*** Opening of DATA SHOWN ***

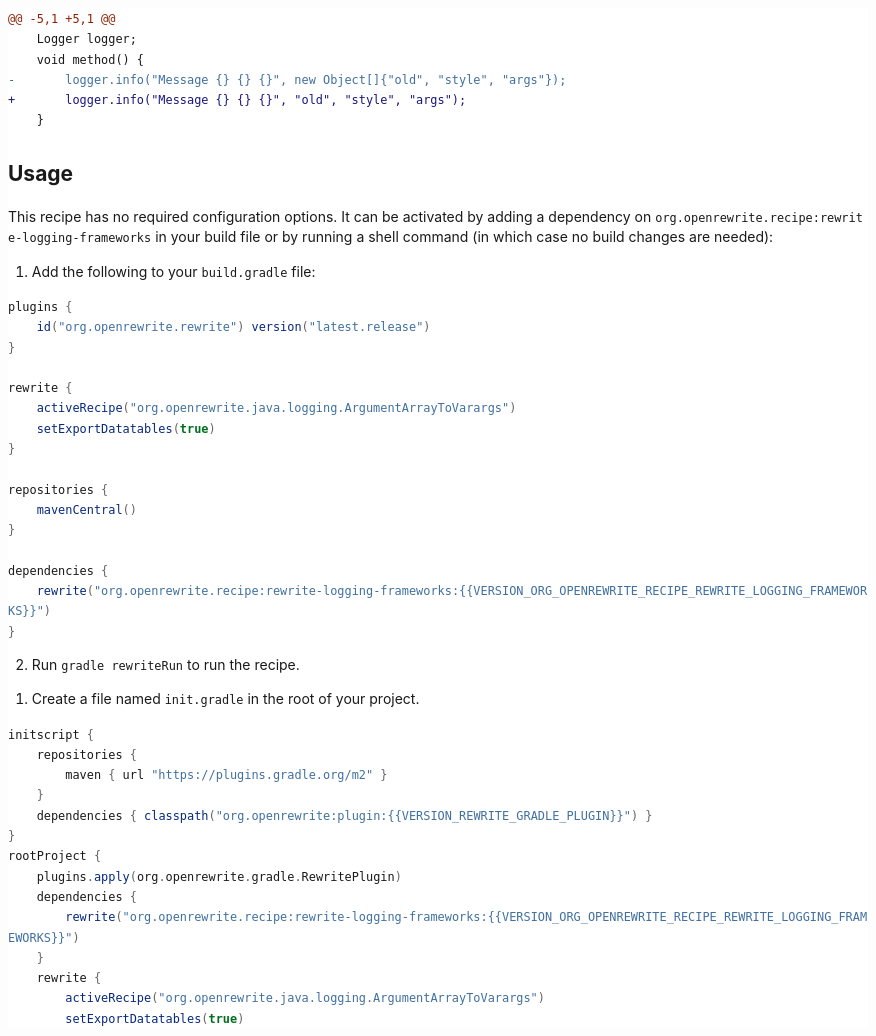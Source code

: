 </TabItem>
<TabItem value="diff" label="Diff" >

```diff
@@ -5,1 +5,1 @@
    Logger logger;
    void method() {
-       logger.info("Message {} {} {}", new Object[]{"old", "style", "args"});
+       logger.info("Message {} {} {}", "old", "style", "args");
    }
```
</TabItem>
</Tabs>


## Usage

This recipe has no required configuration options. It can be activated by adding a dependency on `org.openrewrite.recipe:rewrite-logging-frameworks` in your build file or by running a shell command (in which case no build changes are needed):
<Tabs groupId="projectType">
<TabItem value="gradle" label="Gradle">

1. Add the following to your `build.gradle` file:

```groovy title="build.gradle"
plugins {
    id("org.openrewrite.rewrite") version("latest.release")
}

rewrite {
    activeRecipe("org.openrewrite.java.logging.ArgumentArrayToVarargs")
    setExportDatatables(true)
}

repositories {
    mavenCentral()
}

dependencies {
    rewrite("org.openrewrite.recipe:rewrite-logging-frameworks:{{VERSION_ORG_OPENREWRITE_RECIPE_REWRITE_LOGGING_FRAMEWORKS}}")
}
```

2. Run `gradle rewriteRun` to run the recipe.
</TabItem>

<TabItem value="gradle-init-script" label="Gradle init script">

1. Create a file named `init.gradle` in the root of your project.

```groovy title="init.gradle"
initscript {
    repositories {
        maven { url "https://plugins.gradle.org/m2" }
    }
    dependencies { classpath("org.openrewrite:plugin:{{VERSION_REWRITE_GRADLE_PLUGIN}}") }
}
rootProject {
    plugins.apply(org.openrewrite.gradle.RewritePlugin)
    dependencies {
        rewrite("org.openrewrite.recipe:rewrite-logging-frameworks:{{VERSION_ORG_OPENREWRITE_RECIPE_REWRITE_LOGGING_FRAMEWORKS}}")
    }
    rewrite {
        activeRecipe("org.openrewrite.java.logging.ArgumentArrayToVarargs")
        setExportDatatables(true)
```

*** Close of DATA SHOWN ***

Please output the listing above in full, exactly as given, without its images.

Source code

: </TabItem>
<TabItem value="diff" label="Diff" >

```diff
@@ -5,1 +5,1 @@
    Logger logger;
    void method() {
-       logger.info("Message {} {} {}", new Object[]{"old", "style", "args"});
+       logger.info("Message {} {} {}", "old", "style", "args");
    }
```
</TabItem>
</Tabs>


## Usage

This recipe has no required configuration options. It can be activated by adding a dependency on `org.openrewrite.recipe:rewrite-logging-frameworks` in your build file or by running a shell command (in which case no build changes are needed):
<Tabs groupId="projectType">
<TabItem value="gradle" label="Gradle">

1. Add the following to your `build.gradle` file:

```groovy title="build.gradle"
plugins {
    id("org.openrewrite.rewrite") version("latest.release")
}

rewrite {
    activeRecipe("org.openrewrite.java.logging.ArgumentArrayToVarargs")
    setExportDatatables(true)
}

repositories {
    mavenCentral()
}

dependencies {
    rewrite("org.openrewrite.recipe:rewrite-logging-frameworks:{{VERSION_ORG_OPENREWRITE_RECIPE_REWRITE_LOGGING_FRAMEWORKS}}")
}
```

2. Run `gradle rewriteRun` to run the recipe.
</TabItem>

<TabItem value="gradle-init-script" label="Gradle init script">

1. Create a file named `init.gradle` in the root of your project.

```groovy title="init.gradle"
initscript {
    repositories {
        maven { url "https://plugins.gradle.org/m2" }
    }
    dependencies { classpath("org.openrewrite:plugin:{{VERSION_REWRITE_GRADLE_PLUGIN}}") }
}
rootProject {
    plugins.apply(org.openrewrite.gradle.RewritePlugin)
    dependencies {
        rewrite("org.openrewrite.recipe:rewrite-logging-frameworks:{{VERSION_ORG_OPENREWRITE_RECIPE_REWRITE_LOGGING_FRAMEWORKS}}")
    }
    rewrite {
        activeRecipe("org.openrewrite.java.logging.ArgumentArrayToVarargs")
        setExportDatatables(true)
```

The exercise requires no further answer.